* **Task item**: Could you give the data that follows again exactly, without its pictures?

Collected data entries

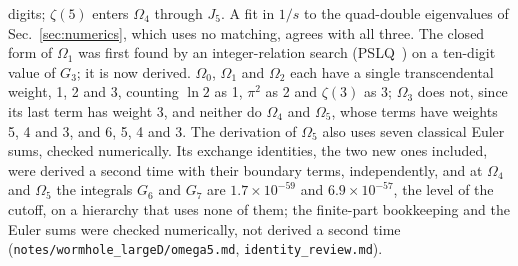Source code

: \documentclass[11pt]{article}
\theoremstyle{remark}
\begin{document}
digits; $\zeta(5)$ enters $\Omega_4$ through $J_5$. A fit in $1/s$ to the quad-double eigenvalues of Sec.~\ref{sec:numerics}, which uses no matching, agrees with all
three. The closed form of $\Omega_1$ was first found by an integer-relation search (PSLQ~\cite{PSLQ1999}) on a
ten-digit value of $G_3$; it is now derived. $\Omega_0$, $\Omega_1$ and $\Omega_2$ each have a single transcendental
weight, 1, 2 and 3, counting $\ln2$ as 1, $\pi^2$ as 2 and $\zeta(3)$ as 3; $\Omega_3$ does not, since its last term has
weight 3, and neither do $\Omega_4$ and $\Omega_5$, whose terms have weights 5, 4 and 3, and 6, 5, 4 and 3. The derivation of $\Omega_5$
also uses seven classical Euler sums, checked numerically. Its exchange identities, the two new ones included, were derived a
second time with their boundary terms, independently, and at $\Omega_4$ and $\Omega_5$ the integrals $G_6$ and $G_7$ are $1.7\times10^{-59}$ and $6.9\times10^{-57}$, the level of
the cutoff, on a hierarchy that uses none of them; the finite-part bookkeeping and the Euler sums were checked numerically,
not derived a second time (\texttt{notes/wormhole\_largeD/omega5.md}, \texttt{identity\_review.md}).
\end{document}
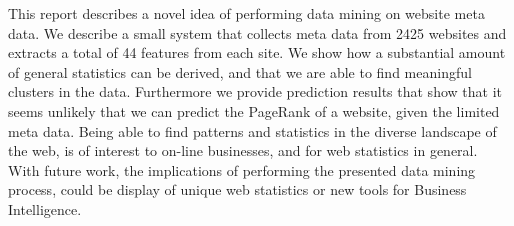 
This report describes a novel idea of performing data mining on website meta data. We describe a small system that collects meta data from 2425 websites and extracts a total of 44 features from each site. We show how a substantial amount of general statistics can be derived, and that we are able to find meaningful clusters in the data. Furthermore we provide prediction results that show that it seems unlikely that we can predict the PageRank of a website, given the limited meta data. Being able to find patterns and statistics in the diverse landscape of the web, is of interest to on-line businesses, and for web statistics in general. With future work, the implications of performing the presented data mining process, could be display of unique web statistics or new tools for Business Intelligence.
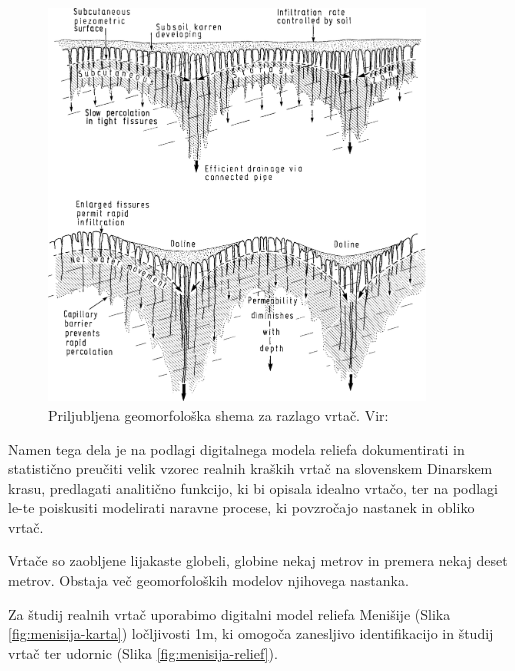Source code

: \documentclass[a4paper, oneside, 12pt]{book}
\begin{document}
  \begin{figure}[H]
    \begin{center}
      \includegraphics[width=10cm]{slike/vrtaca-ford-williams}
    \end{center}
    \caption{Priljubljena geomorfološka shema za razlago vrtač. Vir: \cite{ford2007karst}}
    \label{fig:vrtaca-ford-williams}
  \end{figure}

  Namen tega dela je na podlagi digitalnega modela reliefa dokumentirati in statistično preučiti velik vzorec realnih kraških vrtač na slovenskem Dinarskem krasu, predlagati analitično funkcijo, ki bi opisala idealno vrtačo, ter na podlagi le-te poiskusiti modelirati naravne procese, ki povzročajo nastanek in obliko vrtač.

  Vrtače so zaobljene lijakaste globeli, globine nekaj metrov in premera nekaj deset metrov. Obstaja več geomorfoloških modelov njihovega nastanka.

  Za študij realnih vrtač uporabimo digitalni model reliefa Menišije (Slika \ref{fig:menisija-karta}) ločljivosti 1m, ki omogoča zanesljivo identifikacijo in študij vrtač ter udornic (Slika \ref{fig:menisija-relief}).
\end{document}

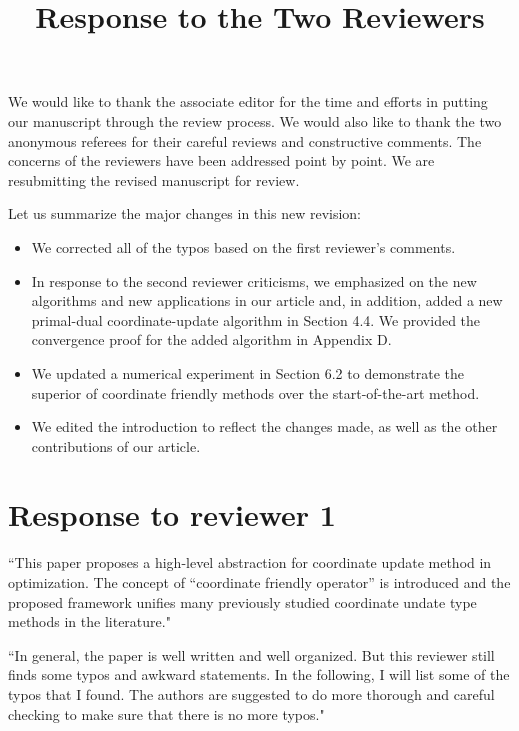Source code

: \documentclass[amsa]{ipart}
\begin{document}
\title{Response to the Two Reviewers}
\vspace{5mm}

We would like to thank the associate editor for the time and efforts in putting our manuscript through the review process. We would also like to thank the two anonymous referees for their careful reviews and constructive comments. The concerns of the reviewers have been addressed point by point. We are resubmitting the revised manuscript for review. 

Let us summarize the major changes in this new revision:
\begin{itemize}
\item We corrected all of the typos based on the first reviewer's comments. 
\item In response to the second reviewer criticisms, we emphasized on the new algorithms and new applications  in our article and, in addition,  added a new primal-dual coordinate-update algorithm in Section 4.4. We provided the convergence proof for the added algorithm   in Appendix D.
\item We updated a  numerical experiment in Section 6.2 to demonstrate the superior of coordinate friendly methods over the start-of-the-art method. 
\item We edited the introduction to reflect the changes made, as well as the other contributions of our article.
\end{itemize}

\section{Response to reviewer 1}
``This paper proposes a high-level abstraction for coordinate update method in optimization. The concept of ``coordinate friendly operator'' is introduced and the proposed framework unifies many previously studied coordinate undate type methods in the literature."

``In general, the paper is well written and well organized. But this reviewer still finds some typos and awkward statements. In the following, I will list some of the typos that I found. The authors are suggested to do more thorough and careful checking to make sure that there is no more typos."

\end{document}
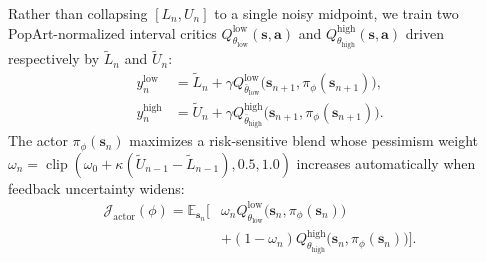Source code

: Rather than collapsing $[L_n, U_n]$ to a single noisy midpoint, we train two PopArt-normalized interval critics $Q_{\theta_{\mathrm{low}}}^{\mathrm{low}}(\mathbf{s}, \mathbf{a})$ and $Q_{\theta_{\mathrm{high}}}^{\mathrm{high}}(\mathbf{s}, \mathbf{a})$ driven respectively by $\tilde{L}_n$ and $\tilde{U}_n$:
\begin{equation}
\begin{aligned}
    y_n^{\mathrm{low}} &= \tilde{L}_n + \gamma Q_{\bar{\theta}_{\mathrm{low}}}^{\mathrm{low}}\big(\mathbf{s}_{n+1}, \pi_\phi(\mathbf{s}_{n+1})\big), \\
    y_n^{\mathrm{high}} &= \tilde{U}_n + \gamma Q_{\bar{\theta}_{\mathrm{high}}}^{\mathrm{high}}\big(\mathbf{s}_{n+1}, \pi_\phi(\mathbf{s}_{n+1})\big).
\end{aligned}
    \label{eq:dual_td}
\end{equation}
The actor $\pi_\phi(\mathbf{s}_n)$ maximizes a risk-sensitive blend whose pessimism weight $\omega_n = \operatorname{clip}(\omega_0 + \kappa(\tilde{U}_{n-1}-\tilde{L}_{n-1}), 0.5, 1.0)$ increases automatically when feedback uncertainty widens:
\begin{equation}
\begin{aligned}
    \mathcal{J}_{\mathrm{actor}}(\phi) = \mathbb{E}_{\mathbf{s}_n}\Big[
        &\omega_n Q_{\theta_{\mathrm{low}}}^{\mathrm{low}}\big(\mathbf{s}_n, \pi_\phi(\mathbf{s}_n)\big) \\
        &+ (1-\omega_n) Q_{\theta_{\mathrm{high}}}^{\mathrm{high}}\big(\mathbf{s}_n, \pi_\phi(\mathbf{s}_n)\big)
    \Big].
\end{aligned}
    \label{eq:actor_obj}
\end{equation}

* **Exercise answer**:
Source code

: \documentclass[11pt]{article}
\theoremstyle{remark}
\begin{document}
digits; $\zeta(5)$ enters $\Omega_4$ through $J_5$. A fit in $1/s$ to the quad-double eigenvalues of Sec.~\ref{sec:numerics}, which uses no matching, agrees with all
three. The closed form of $\Omega_1$ was first found by an integer-relation search (PSLQ~\cite{PSLQ1999}) on a
ten-digit value of $G_3$; it is now derived. $\Omega_0$, $\Omega_1$ and $\Omega_2$ each have a single transcendental
weight, 1, 2 and 3, counting $\ln2$ as 1, $\pi^2$ as 2 and $\zeta(3)$ as 3; $\Omega_3$ does not, since its last term has
weight 3, and neither do $\Omega_4$ and $\Omega_5$, whose terms have weights 5, 4 and 3, and 6, 5, 4 and 3. The derivation of $\Omega_5$
also uses seven classical Euler sums, checked numerically. Its exchange identities, the two new ones included, were derived a
second time with their boundary terms, independently, and at $\Omega_4$ and $\Omega_5$ the integrals $G_6$ and $G_7$ are $1.7\times10^{-59}$ and $6.9\times10^{-57}$, the level of
the cutoff, on a hierarchy that uses none of them; the finite-part bookkeeping and the Euler sums were checked numerically,
not derived a second time (\texttt{notes/wormhole\_largeD/omega5.md}, \texttt{identity\_review.md}).
\end{document}
This report describes a novel idea of performing data mining on website meta data. We describe a small system that collects meta data from 2425 websites and extracts a total of 44 features from each site. We show how a substantial amount of general statistics can be derived, and that we are able to find meaningful clusters in the data. Furthermore we provide prediction results that show that it seems unlikely that we can predict the PageRank of a website, given the limited meta data. Being able to find patterns and statistics in the diverse landscape of the web, is of interest to on-line businesses, and for web statistics in general. With future work, the implications of performing the presented data mining process, could be display of unique web statistics or new tools for Business Intelligence.
Source code

: \documentclass[a4paper, oneside, 12pt]{book}
\begin{document}
  \begin{figure}[H]
    \begin{center}
      \includegraphics[width=10cm]{slike/vrtaca-ford-williams}
    \end{center}
    \caption{Priljubljena geomorfološka shema za razlago vrtač. Vir: \cite{ford2007karst}}
    \label{fig:vrtaca-ford-williams}
  \end{figure}

  Namen tega dela je na podlagi digitalnega modela reliefa dokumentirati in statistično preučiti velik vzorec realnih kraških vrtač na slovenskem Dinarskem krasu, predlagati analitično funkcijo, ki bi opisala idealno vrtačo, ter na podlagi le-te poiskusiti modelirati naravne procese, ki povzročajo nastanek in obliko vrtač.

  Vrtače so zaobljene lijakaste globeli, globine nekaj metrov in premera nekaj deset metrov. Obstaja več geomorfoloških modelov njihovega nastanka.

  Za študij realnih vrtač uporabimo digitalni model reliefa Menišije (Slika \ref{fig:menisija-karta}) ločljivosti 1m, ki omogoča zanesljivo identifikacijo in študij vrtač ter udornic (Slika \ref{fig:menisija-relief}).
\end{document}

Source code

: \documentclass[amsa]{ipart}
\begin{document}
\title{Response to the Two Reviewers}
\vspace{5mm}

We would like to thank the associate editor for the time and efforts in putting our manuscript through the review process. We would also like to thank the two anonymous referees for their careful reviews and constructive comments. The concerns of the reviewers have been addressed point by point. We are resubmitting the revised manuscript for review. 

Let us summarize the major changes in this new revision:
\begin{itemize}
\item We corrected all of the typos based on the first reviewer's comments. 
\item In response to the second reviewer criticisms, we emphasized on the new algorithms and new applications  in our article and, in addition,  added a new primal-dual coordinate-update algorithm in Section 4.4. We provided the convergence proof for the added algorithm   in Appendix D.
\item We updated a  numerical experiment in Section 6.2 to demonstrate the superior of coordinate friendly methods over the start-of-the-art method. 
\item We edited the introduction to reflect the changes made, as well as the other contributions of our article.
\end{itemize}

\section{Response to reviewer 1}
``This paper proposes a high-level abstraction for coordinate update method in optimization. The concept of ``coordinate friendly operator'' is introduced and the proposed framework unifies many previously studied coordinate undate type methods in the literature."

``In general, the paper is well written and well organized. But this reviewer still finds some typos and awkward statements. In the following, I will list some of the typos that I found. The authors are suggested to do more thorough and careful checking to make sure that there is no more typos."

\end{document}
Source code

: Rather than collapsing $[L_n, U_n]$ to a single noisy midpoint, we train two PopArt-normalized interval critics $Q_{\theta_{\mathrm{low}}}^{\mathrm{low}}(\mathbf{s}, \mathbf{a})$ and $Q_{\theta_{\mathrm{high}}}^{\mathrm{high}}(\mathbf{s}, \mathbf{a})$ driven respectively by $\tilde{L}_n$ and $\tilde{U}_n$:
\begin{equation}
\begin{aligned}
    y_n^{\mathrm{low}} &= \tilde{L}_n + \gamma Q_{\bar{\theta}_{\mathrm{low}}}^{\mathrm{low}}\big(\mathbf{s}_{n+1}, \pi_\phi(\mathbf{s}_{n+1})\big), \\
    y_n^{\mathrm{high}} &= \tilde{U}_n + \gamma Q_{\bar{\theta}_{\mathrm{high}}}^{\mathrm{high}}\big(\mathbf{s}_{n+1}, \pi_\phi(\mathbf{s}_{n+1})\big).
\end{aligned}
    \label{eq:dual_td}
\end{equation}
The actor $\pi_\phi(\mathbf{s}_n)$ maximizes a risk-sensitive blend whose pessimism weight $\omega_n = \operatorname{clip}(\omega_0 + \kappa(\tilde{U}_{n-1}-\tilde{L}_{n-1}), 0.5, 1.0)$ increases automatically when feedback uncertainty widens:
\begin{equation}
\begin{aligned}
    \mathcal{J}_{\mathrm{actor}}(\phi) = \mathbb{E}_{\mathbf{s}_n}\Big[
        &\omega_n Q_{\theta_{\mathrm{low}}}^{\mathrm{low}}\big(\mathbf{s}_n, \pi_\phi(\mathbf{s}_n)\big) \\
        &+ (1-\omega_n) Q_{\theta_{\mathrm{high}}}^{\mathrm{high}}\big(\mathbf{s}_n, \pi_\phi(\mathbf{s}_n)\big)
    \Big].
\end{aligned}
    \label{eq:actor_obj}
\end{equation}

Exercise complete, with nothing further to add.